Every line in the listing below from the one with "должен меняться по" through the one with "key / unkey" is to be reproduced exactly, both ends included; leave out the rest.

STUDY MATERIAL START

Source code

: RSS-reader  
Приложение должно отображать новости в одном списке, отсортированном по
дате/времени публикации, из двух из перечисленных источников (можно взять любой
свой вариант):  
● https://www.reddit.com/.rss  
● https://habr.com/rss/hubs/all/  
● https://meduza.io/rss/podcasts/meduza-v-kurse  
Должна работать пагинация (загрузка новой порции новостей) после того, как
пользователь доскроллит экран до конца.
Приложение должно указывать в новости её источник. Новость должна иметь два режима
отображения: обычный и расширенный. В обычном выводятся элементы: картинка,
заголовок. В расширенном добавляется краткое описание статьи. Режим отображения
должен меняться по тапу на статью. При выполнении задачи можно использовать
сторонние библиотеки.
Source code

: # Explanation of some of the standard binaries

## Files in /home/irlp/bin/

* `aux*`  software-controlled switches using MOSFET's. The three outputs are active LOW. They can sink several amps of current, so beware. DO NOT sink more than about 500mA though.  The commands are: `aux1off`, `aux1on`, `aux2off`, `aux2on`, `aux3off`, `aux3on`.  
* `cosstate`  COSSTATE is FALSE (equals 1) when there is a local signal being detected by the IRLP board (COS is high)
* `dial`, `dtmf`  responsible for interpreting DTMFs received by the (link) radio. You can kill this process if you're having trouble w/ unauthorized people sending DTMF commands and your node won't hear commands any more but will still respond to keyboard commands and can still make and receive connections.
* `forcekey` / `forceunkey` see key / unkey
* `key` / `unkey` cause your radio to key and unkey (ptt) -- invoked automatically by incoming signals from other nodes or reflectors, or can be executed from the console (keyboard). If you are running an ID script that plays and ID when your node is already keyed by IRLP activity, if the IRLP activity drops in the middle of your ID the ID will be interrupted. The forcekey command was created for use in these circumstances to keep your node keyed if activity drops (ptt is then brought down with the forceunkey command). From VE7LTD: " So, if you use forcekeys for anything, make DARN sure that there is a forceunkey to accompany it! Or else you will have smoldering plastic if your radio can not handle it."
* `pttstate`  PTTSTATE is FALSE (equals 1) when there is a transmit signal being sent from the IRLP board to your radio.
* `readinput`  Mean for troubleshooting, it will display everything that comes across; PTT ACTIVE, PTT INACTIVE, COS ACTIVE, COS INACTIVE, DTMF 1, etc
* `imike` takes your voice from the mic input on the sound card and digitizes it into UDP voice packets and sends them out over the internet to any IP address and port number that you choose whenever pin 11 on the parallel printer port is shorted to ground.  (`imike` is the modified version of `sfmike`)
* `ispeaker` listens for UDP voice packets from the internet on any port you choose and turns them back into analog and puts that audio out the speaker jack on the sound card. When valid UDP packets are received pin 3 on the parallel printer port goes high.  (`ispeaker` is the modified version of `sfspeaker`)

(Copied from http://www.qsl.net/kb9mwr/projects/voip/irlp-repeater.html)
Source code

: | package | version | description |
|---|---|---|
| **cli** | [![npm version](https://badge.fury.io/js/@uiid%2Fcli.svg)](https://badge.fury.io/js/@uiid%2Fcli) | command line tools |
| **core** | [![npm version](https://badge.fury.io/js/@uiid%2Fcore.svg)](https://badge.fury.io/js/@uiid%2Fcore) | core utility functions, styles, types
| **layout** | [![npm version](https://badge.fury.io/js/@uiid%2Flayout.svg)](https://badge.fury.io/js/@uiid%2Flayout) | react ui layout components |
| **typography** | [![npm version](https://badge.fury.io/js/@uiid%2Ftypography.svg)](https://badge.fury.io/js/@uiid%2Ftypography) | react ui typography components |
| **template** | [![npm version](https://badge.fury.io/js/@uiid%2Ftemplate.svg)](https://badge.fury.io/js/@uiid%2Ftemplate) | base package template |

STUDY MATERIAL END

WRITTEN SOLUTION —
должен меняться по тапу на статью. При выполнении задачи можно использовать
сторонние библиотеки.
Source code

: # Explanation of some of the standard binaries

## Files in /home/irlp/bin/

* `aux*`  software-controlled switches using MOSFET's. The three outputs are active LOW. They can sink several amps of current, so beware. DO NOT sink more than about 500mA though.  The commands are: `aux1off`, `aux1on`, `aux2off`, `aux2on`, `aux3off`, `aux3on`.  
* `cosstate`  COSSTATE is FALSE (equals 1) when there is a local signal being detected by the IRLP board (COS is high)
* `dial`, `dtmf`  responsible for interpreting DTMFs received by the (link) radio. You can kill this process if you're having trouble w/ unauthorized people sending DTMF commands and your node won't hear commands any more but will still respond to keyboard commands and can still make and receive connections.
* `forcekey` / `forceunkey` see key / unkey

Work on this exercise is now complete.